Quicksilver preamp 1 channel noise


Background and Issue:

I purchased a used Quicksilver Line Stage preamp from Audiogon last year, it’s an older 6DJ8/6922 design. Everything is fine, it was using the tubes the fellow who sold it to me had in it (my fault for not getting new tubes). Sometime a month or so later the wife and I are watching TV listening through the stereo system and a sudden enormous low frequency bang erupts from the left channel and then that channel goes dead. I immediately turned off the amp and preamp and then powered everything back up and still left channel is dead. So I powered back down got some spare tubes put them in the preamp and it comes back to life (so I had a catastrophic tube failure)… except there is now a very strange low frequency hiss unlike any normal ambient tube preamp hiss, and it is not volume dependent. Again the hiss does not increase or decrease in amplitude when the volume control knob is adjusted. It is not tube related as I can swap tubes channel to channel and the problem stays put, and not change in any discernable way. So now the fun part. I have replaced 70% of the components in this god damn preamp (all told it’s actually an amazing preamp! It’s simple, sounds great and is designed to be serviced! Which is unheard of today, I have great respect for QuickSilver) with high quality same or better spec components (higher voltge/temp) and I still have the exact same damn issue!!!!! I am going out of my friggin mind!!!!! Also as stated earlier the hiss or distortion is very strange its kind of like coarse burlap being rubbed against coarse burlap. I have replaced all of the electrolytic caps with same value caps all Vishay or Nichon 105C (they were 85C) I replaced all of the diodes and rectifiers, even a small op amp and I have the exact same issue. There are a few more resistors to change out but damn! Also I have no schematic so sometimes I just have to pull components test the values verify the resistor bands vs the test and then order new ones and install them…it’s a lot of fun…(no its not!) If anyone can help me to isolate the issue, or has experience with a similar issue and could help me isolate the exact component(s) it would be greatly appreciated. Another clue, the noise/hiss is not present until the relays (tube warm up) kick in so I assume that it is in the high voltage side. PLEASE HELP, I am becoming manic.

Thanks
Jeff
jffyg
First, I am envious of your repair skills though not of the problem you face.

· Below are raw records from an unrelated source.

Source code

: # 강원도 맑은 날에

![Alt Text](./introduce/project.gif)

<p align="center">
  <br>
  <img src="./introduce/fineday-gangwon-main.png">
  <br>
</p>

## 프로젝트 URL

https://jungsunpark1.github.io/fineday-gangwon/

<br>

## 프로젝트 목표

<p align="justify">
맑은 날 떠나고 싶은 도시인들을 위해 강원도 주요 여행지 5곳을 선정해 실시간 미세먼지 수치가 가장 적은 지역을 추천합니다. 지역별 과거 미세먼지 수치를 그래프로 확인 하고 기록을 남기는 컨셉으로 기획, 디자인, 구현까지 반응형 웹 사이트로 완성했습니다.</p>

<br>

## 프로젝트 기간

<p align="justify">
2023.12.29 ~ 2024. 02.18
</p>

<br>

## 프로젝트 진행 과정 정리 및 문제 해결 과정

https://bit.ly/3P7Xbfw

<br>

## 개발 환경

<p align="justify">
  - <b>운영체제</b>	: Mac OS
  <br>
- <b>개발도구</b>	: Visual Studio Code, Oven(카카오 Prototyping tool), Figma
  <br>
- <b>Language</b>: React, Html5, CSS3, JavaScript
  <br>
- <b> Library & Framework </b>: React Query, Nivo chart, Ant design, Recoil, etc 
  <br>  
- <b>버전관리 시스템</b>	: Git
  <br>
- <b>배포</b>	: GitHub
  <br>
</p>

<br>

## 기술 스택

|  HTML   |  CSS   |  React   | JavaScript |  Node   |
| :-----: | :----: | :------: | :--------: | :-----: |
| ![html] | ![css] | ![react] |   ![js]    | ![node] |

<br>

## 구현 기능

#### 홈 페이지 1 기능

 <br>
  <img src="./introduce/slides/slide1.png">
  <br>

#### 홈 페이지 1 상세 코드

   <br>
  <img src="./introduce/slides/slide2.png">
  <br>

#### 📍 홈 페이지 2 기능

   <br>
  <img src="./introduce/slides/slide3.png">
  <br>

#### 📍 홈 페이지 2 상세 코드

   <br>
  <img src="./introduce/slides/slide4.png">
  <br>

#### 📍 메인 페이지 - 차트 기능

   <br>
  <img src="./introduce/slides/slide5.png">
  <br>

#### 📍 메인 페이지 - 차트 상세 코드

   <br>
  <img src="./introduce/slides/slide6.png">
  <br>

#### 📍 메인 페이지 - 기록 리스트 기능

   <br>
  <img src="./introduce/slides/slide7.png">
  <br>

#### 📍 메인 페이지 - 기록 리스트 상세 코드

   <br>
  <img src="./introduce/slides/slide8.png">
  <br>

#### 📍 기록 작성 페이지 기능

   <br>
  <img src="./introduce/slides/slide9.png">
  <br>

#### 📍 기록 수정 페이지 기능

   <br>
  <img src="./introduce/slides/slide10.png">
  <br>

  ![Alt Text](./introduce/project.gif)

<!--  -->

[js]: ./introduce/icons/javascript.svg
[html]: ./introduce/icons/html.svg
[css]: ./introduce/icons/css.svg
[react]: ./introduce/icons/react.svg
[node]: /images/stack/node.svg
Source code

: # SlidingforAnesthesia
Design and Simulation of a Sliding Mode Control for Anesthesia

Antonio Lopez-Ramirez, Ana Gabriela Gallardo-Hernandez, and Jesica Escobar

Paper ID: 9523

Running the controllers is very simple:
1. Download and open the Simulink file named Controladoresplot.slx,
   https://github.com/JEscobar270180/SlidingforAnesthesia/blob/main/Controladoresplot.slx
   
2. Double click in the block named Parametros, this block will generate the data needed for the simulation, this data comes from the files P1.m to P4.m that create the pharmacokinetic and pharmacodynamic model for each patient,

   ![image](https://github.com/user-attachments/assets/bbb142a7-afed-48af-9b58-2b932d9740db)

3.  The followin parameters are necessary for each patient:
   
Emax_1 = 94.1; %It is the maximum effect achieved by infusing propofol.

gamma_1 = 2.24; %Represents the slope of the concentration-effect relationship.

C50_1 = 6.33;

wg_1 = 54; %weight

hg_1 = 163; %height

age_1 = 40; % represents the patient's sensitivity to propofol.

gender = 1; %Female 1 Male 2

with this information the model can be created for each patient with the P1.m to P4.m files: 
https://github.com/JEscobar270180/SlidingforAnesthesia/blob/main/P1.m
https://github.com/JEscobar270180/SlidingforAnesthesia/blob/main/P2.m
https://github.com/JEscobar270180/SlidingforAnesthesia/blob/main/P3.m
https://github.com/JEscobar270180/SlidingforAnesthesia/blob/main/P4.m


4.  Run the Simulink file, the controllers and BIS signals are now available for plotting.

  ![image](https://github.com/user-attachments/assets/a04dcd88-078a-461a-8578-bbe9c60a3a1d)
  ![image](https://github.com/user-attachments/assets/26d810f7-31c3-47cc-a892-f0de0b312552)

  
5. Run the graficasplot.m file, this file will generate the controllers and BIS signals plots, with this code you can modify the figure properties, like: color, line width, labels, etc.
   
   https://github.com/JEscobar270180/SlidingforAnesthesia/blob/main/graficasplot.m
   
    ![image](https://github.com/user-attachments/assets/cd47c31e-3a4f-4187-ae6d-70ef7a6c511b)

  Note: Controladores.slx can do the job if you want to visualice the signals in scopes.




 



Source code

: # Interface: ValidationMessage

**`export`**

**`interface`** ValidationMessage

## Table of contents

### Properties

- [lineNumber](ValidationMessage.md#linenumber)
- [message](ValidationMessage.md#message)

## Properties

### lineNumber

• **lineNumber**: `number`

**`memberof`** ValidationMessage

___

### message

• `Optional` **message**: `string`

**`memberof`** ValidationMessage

In the absence of any similar ability on my part, were I in a similar situation, I'd definitely be trying to contact Mike Sanders at Quicksilver to see what help he might provide.  Apologies if this obvious course of action has already occurred to you and been rejected for some reason.

info@quicksilveraudio.com

Good luck finding a fix.

Its a bad tube or its really sick.

Thanks ghosthouse, i guess i will be contacting quicksilver. I will need to take a detailed pic of the unit and detail all of the components i have changed out. 

Have you double checked for a cold solder joint, especially at the left channel tube/s sockets?

How good is the tube pin to tube socket contact connection? Is there good friction resistance contact holding pressure when plugging a tube in as well as when pulling a tube out? Poor contact pressure can cause the noise you are hearing.

The old tubes that you replaced. Was there any evidence on the pins of the tube\s that any contact enhancer was used? Hopefully not... If the pins showed any evidence an enhancer was used you may have dirty tube socket contacts. Dirty and or corroded tube pin to tube socket connections can cause the sound your are hearing.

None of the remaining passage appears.